HOW TO COMPLETE THIS TASK: Could you copy exactly the lines from the one containing "- **yfinance** for retrieving financial data." through the last line of the records below, and nothing else?

---------------

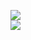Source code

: [![](https://img.shields.io/badge/Made%20With-Github%20Spray-lightgrey.svg?style=for-the-badge&logo=github)](https://github.com/Annihil/github-spray#3230)  
[![](https://i.imgur.com/2DrTn0Z.gif)](https://github.com/Annihil/github-spray)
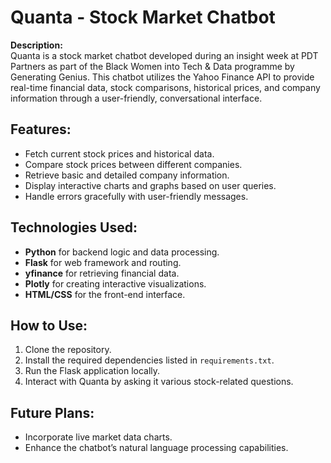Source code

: # Quanta - Stock Market Chatbot

**Description:**  
Quanta is a stock market chatbot developed during an insight week at PDT Partners as part of the Black Women into Tech & Data programme by Generating Genius. This chatbot utilizes the Yahoo Finance API to provide real-time financial data, stock comparisons, historical prices, and company information through a user-friendly, conversational interface.

## Features:
- Fetch current stock prices and historical data.
- Compare stock prices between different companies.
- Retrieve basic and detailed company information.
- Display interactive charts and graphs based on user queries.
- Handle errors gracefully with user-friendly messages.

## Technologies Used:
- **Python** for backend logic and data processing.
- **Flask** for web framework and routing.
- **yfinance** for retrieving financial data.
- **Plotly** for creating interactive visualizations.
- **HTML/CSS** for the front-end interface.

## How to Use:
1. Clone the repository.
2. Install the required dependencies listed in `requirements.txt`.
3. Run the Flask application locally.
4. Interact with Quanta by asking it various stock-related questions.

## Future Plans:
- Incorporate live market data charts.
- Enhance the chatbot’s natural language processing capabilities.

---------------

SOLVED PROBLEM:
- **yfinance** for retrieving financial data.
- **Plotly** for creating interactive visualizations.
- **HTML/CSS** for the front-end interface.

## How to Use:
1. Clone the repository.
2. Install the required dependencies listed in `requirements.txt`.
3. Run the Flask application locally.
4. Interact with Quanta by asking it various stock-related questions.

## Future Plans:
- Incorporate live market data charts.
- Enhance the chatbot’s natural language processing capabilities.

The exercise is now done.